Task to complete
For this exercise, retype each line of the material below verbatim and omit any picture.

Working data
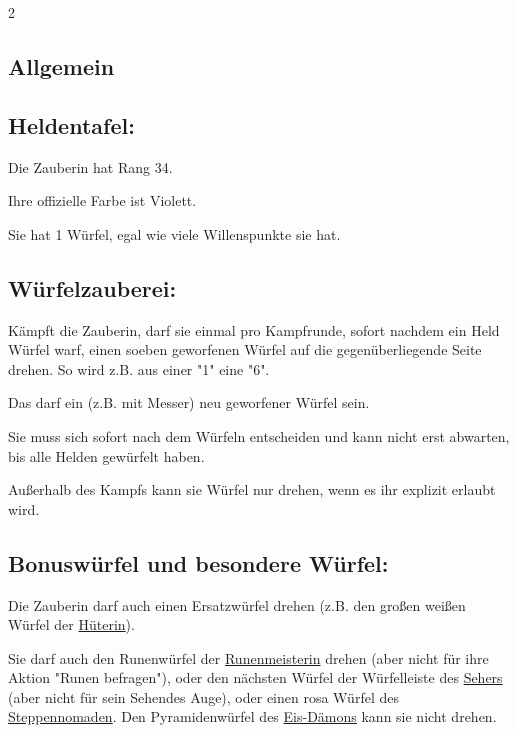 \documentclass[10pt, a4paper, oneside]{book}
\begin{document}
\begin{multicols*}{2}\raggedcolumns


\begin{nobgcolor}

\section{Allgemein}



\subsection{Heldentafel:}

Die Zauberin hat Rang 34.

Ihre offizielle Farbe ist Violett.

Sie hat 1 Würfel, egal wie viele Willenspunkte sie hat.




\subsection{Würfelzauberei:}

Kämpft die Zauberin, darf sie einmal pro Kampfrunde, sofort nachdem ein Held Würfel warf, einen soeben geworfenen Würfel auf die gegenüberliegende Seite drehen. So wird z.B. aus einer "1" eine "6".

Das darf ein (z.B. mit Messer) neu geworfener Würfel sein.

Sie muss sich sofort nach dem Würfeln entscheiden und kann nicht erst abwarten, bis alle Helden gewürfelt haben.
\supercite{dlva-begleitheft,dlh-begleitheft,dek-begleitheft}

Außerhalb des Kampfs kann sie Würfel nur drehen, wenn es ihr explizit erlaubt wird.




\subsection{Bonuswürfel und besondere Würfel:}

Die Zauberin darf auch einen Ersatzwürfel drehen (z.B. den großen weißen Würfel der \hyperref[hueterin]{Hüterin}\supercite{5335}).
\supercite{dlva-begleitheft,dlva2-runensteine,dridn-begleitheft}

Sie darf auch den Runenwürfel der \hyperref[runenmeisterin]{Runenmeisterin} drehen\supercite{88563} (aber nicht für ihre Aktion "Runen befragen"), oder den nächsten Würfel der Würfelleiste des \hyperref[seher]{Sehers} (aber nicht für sein Sehendes Auge)\supercite{dh-faq}, oder einen rosa Würfel des \hyperref[steppennomade]{Steppennomaden}. Den Pyramidenwürfel des \hyperref[eis-daemon]{Eis-Dämons} kann sie nicht drehen.
\supercite{91842}






\end{nobgcolor}
\end{multicols*}
\end{document}

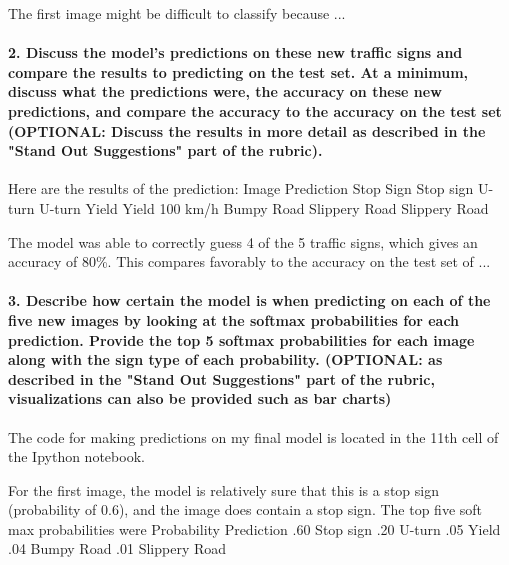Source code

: \documentclass[11pt]{article}
\begin{document}
The first image might be difficult to classify because ...

\paragraph{2. Discuss the model's predictions on these new traffic signs
and compare the results to predicting on the test set. At a minimum,
discuss what the predictions were, the accuracy on these new
predictions, and compare the accuracy to the accuracy on the test set
(OPTIONAL: Discuss the results in more detail as described in the "Stand
Out Suggestions" part of the
rubric).}\label{discuss-the-models-predictions-on-these-new-traffic-signs-and-compare-the-results-to-predicting-on-the-test-set.-at-a-minimum-discuss-what-the-predictions-were-the-accuracy-on-these-new-predictions-and-compare-the-accuracy-to-the-accuracy-on-the-test-set-optional-discuss-the-results-in-more-detail-as-described-in-the-stand-out-suggestions-part-of-the-rubric.}

Here are the results of the prediction: Image Prediction Stop Sign Stop
sign U-turn U-turn Yield Yield 100 km/h Bumpy Road Slippery Road
Slippery Road

The model was able to correctly guess 4 of the 5 traffic signs, which
gives an accuracy of 80\%. This compares favorably to the accuracy on
the test set of ...

\paragraph{3. Describe how certain the model is when predicting on each
of the five new images by looking at the softmax probabilities for each
prediction. Provide the top 5 softmax probabilities for each image along
with the sign type of each probability. (OPTIONAL: as described in the
"Stand Out Suggestions" part of the rubric, visualizations can also be
provided such as bar
charts)}\label{describe-how-certain-the-model-is-when-predicting-on-each-of-the-five-new-images-by-looking-at-the-softmax-probabilities-for-each-prediction.-provide-the-top-5-softmax-probabilities-for-each-image-along-with-the-sign-type-of-each-probability.-optional-as-described-in-the-stand-out-suggestions-part-of-the-rubric-visualizations-can-also-be-provided-such-as-bar-charts}

The code for making predictions on my final model is located in the 11th
cell of the Ipython notebook.

For the first image, the model is relatively sure that this is a stop
sign (probability of 0.6), and the image does contain a stop sign. The
top five soft max probabilities were Probability Prediction .60 Stop
sign .20 U-turn .05 Yield .04 Bumpy Road .01 Slippery Road
\end{document}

Solution for this problem
 \documentclass[10pt, a4paper, oneside]{book}
\begin{document}
\begin{multicols*}{2}\raggedcolumns


\begin{nobgcolor}

\section{Allgemein}



\subsection{Heldentafel:}

Die Zauberin hat Rang 34.

Ihre offizielle Farbe ist Violett.

Sie hat 1 Würfel, egal wie viele Willenspunkte sie hat.




\subsection{Würfelzauberei:}

Kämpft die Zauberin, darf sie einmal pro Kampfrunde, sofort nachdem ein Held Würfel warf, einen soeben geworfenen Würfel auf die gegenüberliegende Seite drehen. So wird z.B. aus einer "1" eine "6".

Das darf ein (z.B. mit Messer) neu geworfener Würfel sein.

Sie muss sich sofort nach dem Würfeln entscheiden und kann nicht erst abwarten, bis alle Helden gewürfelt haben.
\supercite{dlva-begleitheft,dlh-begleitheft,dek-begleitheft}

Außerhalb des Kampfs kann sie Würfel nur drehen, wenn es ihr explizit erlaubt wird.




\subsection{Bonuswürfel und besondere Würfel:}

Die Zauberin darf auch einen Ersatzwürfel drehen (z.B. den großen weißen Würfel der \hyperref[hueterin]{Hüterin}\supercite{5335}).
\supercite{dlva-begleitheft,dlva2-runensteine,dridn-begleitheft}

Sie darf auch den Runenwürfel der \hyperref[runenmeisterin]{Runenmeisterin} drehen\supercite{88563} (aber nicht für ihre Aktion "Runen befragen"), oder den nächsten Würfel der Würfelleiste des \hyperref[seher]{Sehers} (aber nicht für sein Sehendes Auge)\supercite{dh-faq}, oder einen rosa Würfel des \hyperref[steppennomade]{Steppennomaden}. Den Pyramidenwürfel des \hyperref[eis-daemon]{Eis-Dämons} kann sie nicht drehen.
\supercite{91842}






\end{nobgcolor}
\end{multicols*}
\end{document}

Source code

: \documentclass[11pt]{article}
\begin{document}
The first image might be difficult to classify because ...

\paragraph{2. Discuss the model's predictions on these new traffic signs
and compare the results to predicting on the test set. At a minimum,
discuss what the predictions were, the accuracy on these new
predictions, and compare the accuracy to the accuracy on the test set
(OPTIONAL: Discuss the results in more detail as described in the "Stand
Out Suggestions" part of the
rubric).}\label{discuss-the-models-predictions-on-these-new-traffic-signs-and-compare-the-results-to-predicting-on-the-test-set.-at-a-minimum-discuss-what-the-predictions-were-the-accuracy-on-these-new-predictions-and-compare-the-accuracy-to-the-accuracy-on-the-test-set-optional-discuss-the-results-in-more-detail-as-described-in-the-stand-out-suggestions-part-of-the-rubric.}

Here are the results of the prediction: Image Prediction Stop Sign Stop
sign U-turn U-turn Yield Yield 100 km/h Bumpy Road Slippery Road
Slippery Road

The model was able to correctly guess 4 of the 5 traffic signs, which
gives an accuracy of 80\%. This compares favorably to the accuracy on
the test set of ...

\paragraph{3. Describe how certain the model is when predicting on each
of the five new images by looking at the softmax probabilities for each
prediction. Provide the top 5 softmax probabilities for each image along
with the sign type of each probability. (OPTIONAL: as described in the
"Stand Out Suggestions" part of the rubric, visualizations can also be
provided such as bar
charts)}\label{describe-how-certain-the-model-is-when-predicting-on-each-of-the-five-new-images-by-looking-at-the-softmax-probabilities-for-each-prediction.-provide-the-top-5-softmax-probabilities-for-each-image-along-with-the-sign-type-of-each-probability.-optional-as-described-in-the-stand-out-suggestions-part-of-the-rubric-visualizations-can-also-be-provided-such-as-bar-charts}

The code for making predictions on my final model is located in the 11th
cell of the Ipython notebook.

For the first image, the model is relatively sure that this is a stop
sign (probability of 0.6), and the image does contain a stop sign. The
top five soft max probabilities were Probability Prediction .60 Stop
sign .20 U-turn .05 Yield .04 Bumpy Road .01 Slippery Road
\end{document}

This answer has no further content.